The law draft is composed of 10 articles and establishes two new juridical persons: wrecks (i.e., sunken ships, semi-sunken ships or ships to be wrecked) and abandoned ships (ships for which the shipowner did not fulfil any of the legal obligations due to the coastal state, the shipping agency and the crew for more than 30 days.)

The draft calls for the mapping of both categories, to be started within six months of the coming into force of the law, and for the constitution within the Ministry of Environment of a national observatory on wrecks and abandoned ships, whose task will be to keep the mapping constantly updated.

A further point called for by the draft is the creation of a specific consortium, Correnab (consortium for the recycling of wrecked ships and abandoned ships). Its goal is to take care of the recycling of the materials composing these crafts.

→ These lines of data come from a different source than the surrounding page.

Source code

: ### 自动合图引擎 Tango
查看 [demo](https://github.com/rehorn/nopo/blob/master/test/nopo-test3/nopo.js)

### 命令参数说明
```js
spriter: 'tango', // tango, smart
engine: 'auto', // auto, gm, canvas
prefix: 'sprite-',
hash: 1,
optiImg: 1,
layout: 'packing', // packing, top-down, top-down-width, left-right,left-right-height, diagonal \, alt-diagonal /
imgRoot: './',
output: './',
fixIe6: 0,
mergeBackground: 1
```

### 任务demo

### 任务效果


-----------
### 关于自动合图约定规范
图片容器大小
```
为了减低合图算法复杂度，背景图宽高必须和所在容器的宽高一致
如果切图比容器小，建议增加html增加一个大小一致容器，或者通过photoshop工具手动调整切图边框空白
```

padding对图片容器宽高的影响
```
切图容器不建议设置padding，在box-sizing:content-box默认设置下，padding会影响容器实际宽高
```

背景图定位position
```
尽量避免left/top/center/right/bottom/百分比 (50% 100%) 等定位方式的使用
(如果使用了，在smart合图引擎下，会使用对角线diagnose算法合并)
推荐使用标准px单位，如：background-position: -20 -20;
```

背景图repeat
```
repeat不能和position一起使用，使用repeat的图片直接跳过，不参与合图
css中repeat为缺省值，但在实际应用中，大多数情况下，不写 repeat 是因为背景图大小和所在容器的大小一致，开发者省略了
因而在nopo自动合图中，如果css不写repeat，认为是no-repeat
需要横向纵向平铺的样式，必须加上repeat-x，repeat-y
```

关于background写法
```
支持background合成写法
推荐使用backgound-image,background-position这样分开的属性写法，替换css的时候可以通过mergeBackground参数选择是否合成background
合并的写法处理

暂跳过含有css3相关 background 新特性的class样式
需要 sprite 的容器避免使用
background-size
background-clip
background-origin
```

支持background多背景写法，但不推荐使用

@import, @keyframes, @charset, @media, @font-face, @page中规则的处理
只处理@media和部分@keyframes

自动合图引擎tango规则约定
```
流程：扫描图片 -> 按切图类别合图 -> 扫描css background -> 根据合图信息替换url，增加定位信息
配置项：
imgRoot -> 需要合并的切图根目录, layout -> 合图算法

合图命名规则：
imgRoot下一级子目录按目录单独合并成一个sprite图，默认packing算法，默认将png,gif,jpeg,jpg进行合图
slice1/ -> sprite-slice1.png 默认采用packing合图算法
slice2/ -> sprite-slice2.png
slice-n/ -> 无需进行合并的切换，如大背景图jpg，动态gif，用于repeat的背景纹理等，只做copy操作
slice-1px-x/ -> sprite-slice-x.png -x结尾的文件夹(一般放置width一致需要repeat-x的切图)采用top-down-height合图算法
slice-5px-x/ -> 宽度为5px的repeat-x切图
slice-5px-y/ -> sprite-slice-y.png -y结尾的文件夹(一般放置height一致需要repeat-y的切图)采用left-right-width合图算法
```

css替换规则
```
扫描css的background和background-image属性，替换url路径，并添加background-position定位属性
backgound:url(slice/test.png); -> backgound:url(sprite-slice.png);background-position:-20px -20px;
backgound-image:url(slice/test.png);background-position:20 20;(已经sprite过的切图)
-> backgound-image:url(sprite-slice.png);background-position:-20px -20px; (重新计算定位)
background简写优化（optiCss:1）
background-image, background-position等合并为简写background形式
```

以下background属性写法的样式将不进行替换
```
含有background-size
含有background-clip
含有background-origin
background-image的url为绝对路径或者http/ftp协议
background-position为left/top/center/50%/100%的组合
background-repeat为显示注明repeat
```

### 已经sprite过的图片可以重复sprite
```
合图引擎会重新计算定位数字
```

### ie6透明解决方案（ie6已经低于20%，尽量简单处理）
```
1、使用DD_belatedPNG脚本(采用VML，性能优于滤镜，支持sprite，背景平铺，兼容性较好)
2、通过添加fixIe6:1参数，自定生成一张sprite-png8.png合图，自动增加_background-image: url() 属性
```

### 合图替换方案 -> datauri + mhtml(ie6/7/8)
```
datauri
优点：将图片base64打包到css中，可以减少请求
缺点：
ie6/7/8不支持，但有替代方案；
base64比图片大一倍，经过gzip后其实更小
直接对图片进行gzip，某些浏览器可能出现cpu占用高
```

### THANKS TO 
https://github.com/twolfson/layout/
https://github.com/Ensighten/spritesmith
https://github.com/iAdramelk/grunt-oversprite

The system will be financed through an obligatory environmental contribution to be paid by ships docked in Italian harbours.

“This theme is connected with the theme of the circular economy” says Senator Massimo Caleo, the vice president of the Environmental Commission, and second signatory of the draft – “and it is in line with the current EU norms, and yet there is still a great deal of scepticism about it: talking about naval demolitions recalls the problems of the 50’s and 60’s, when this activity caused many victims because of asbestos.”

For this reason, ensures Caleo, “enterprises will have to guarantee the complete safety of their demolition and recycling processes under all aspects. Our industry today is quite advanced for what concerns technological innovation and safety. We want to reassure everybody about this great opportunity we are facing, both on the front of the environmental depollution and on the front of employment”.